Secondly, why is this important?

Answer 1

The & operator is the "address of" operator. so &a means the address of a , not just the value of a.

What this is telling you is that the address of a is 1002 (or as dreamlax pointed out, quite possibly not the real address due to oddities with how printf is being used), even though the value is 10 . Note that there is no strict correlation between the two values, you could just as easily have a=121765 and &a=494260 .

Knowing the address of a variable allows you to manipulate that specific value/object the variable is "referring" or "pointing" to. If you wish for a function to manipulate that specific value/object rather than manipulate a copy, you should pass the variable's address.

Take the following code (not necessarily complete code):

int main(void)
{
    int a = 10;
    doIt(a);
    printf("after doIt: %d", a);
    doItByReference(&a);
    printf("after doItByReference: %d", a);
}

void doIt(int val)
{
    val = 13;
}

void doItByReference(int *val)
{
    *val = 15;
}

Calling doIt passes the value held by a , and a new integer variable at a different address gets that value copied into it.
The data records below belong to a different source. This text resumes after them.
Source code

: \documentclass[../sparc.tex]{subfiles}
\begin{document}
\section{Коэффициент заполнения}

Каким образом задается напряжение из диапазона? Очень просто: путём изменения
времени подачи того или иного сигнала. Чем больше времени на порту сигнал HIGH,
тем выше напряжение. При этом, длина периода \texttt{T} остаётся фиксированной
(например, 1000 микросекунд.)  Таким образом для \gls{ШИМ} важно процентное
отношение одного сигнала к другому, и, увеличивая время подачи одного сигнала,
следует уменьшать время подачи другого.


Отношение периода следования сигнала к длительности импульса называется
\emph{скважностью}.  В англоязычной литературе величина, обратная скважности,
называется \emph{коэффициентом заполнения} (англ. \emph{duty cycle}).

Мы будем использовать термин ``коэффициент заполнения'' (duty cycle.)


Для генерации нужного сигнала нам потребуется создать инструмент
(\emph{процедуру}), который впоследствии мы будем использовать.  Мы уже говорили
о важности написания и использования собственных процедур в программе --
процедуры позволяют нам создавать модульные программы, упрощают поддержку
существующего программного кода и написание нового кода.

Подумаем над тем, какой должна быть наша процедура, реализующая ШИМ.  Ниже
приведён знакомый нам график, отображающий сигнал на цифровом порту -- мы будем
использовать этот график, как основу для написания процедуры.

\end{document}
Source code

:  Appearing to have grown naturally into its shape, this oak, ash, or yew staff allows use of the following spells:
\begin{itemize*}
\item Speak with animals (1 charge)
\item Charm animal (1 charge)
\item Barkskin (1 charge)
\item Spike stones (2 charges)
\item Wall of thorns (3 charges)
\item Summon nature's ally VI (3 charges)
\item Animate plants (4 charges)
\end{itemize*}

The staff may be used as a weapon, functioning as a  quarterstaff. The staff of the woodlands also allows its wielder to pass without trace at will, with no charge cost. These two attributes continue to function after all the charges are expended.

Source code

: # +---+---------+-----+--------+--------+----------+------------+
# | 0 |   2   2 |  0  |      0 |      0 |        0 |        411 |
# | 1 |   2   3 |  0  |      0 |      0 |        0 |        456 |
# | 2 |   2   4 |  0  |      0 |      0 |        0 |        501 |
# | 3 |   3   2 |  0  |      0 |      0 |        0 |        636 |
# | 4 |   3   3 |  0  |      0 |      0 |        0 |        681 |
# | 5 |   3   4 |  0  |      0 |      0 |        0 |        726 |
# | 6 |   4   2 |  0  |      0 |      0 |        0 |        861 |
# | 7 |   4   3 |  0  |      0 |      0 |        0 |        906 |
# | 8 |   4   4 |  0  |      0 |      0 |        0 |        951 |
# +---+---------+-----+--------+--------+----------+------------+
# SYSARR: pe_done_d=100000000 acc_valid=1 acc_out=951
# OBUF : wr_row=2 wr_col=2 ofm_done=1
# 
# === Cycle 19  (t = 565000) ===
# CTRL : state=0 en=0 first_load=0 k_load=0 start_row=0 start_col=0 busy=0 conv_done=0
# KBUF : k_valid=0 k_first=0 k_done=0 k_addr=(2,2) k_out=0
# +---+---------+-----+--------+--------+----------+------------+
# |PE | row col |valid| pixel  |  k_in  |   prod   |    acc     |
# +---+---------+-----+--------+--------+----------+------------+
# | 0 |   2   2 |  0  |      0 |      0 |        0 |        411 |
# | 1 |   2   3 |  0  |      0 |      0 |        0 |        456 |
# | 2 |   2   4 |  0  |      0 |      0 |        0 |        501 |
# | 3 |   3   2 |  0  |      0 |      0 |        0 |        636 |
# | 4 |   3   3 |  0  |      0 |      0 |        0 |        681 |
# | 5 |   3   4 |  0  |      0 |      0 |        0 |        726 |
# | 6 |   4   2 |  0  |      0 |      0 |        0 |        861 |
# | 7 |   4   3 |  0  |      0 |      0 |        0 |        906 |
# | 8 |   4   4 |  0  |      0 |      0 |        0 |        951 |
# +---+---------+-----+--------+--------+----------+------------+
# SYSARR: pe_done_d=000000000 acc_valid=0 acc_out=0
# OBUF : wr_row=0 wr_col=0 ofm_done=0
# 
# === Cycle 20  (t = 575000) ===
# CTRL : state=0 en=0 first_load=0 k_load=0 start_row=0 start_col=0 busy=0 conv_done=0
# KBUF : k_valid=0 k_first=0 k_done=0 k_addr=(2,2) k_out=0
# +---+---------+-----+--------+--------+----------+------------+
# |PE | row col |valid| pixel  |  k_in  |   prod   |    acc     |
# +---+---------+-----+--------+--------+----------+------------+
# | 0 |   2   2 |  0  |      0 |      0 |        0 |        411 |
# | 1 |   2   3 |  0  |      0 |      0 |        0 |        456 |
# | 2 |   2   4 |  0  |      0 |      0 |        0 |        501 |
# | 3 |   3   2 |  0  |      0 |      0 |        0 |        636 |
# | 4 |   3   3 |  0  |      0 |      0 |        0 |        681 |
The function is free to make any changes to this duplicate copy and no modifications will be seen in the original a variable.

However, calling doItByReference passes the address of a . Any changes made to the value at the given address will reflect as changes made to a .

This by itself is useful if you want to make changes to a given object and have those changes be reflected in the original copy. However, even if you don't want to modify a value in the original copy this is useful performance wise because you avoid having to copy any values. For a simple int which may be say 4 bytes (exact value isn't important), this is insignificant.

However, say you had a struct which was thousands or millions of bytes:

struct LargeStruct
{
    int buffer[134217728];
};

void doIt(LargeStruct buffer)
{
    // ... do something
}

void doItByReference(LargeStruct *buffer)
{
    // ... do something
}

This time, every call to doIt will have to copy the entire LargeStruct object which is millions of bytes, where-as a call to doItByReference simply uses the existing object and no copy is required.

Answer 2

n is a variable. It represents a value.
&n is a reference to n. It represents the address in memory where n is store.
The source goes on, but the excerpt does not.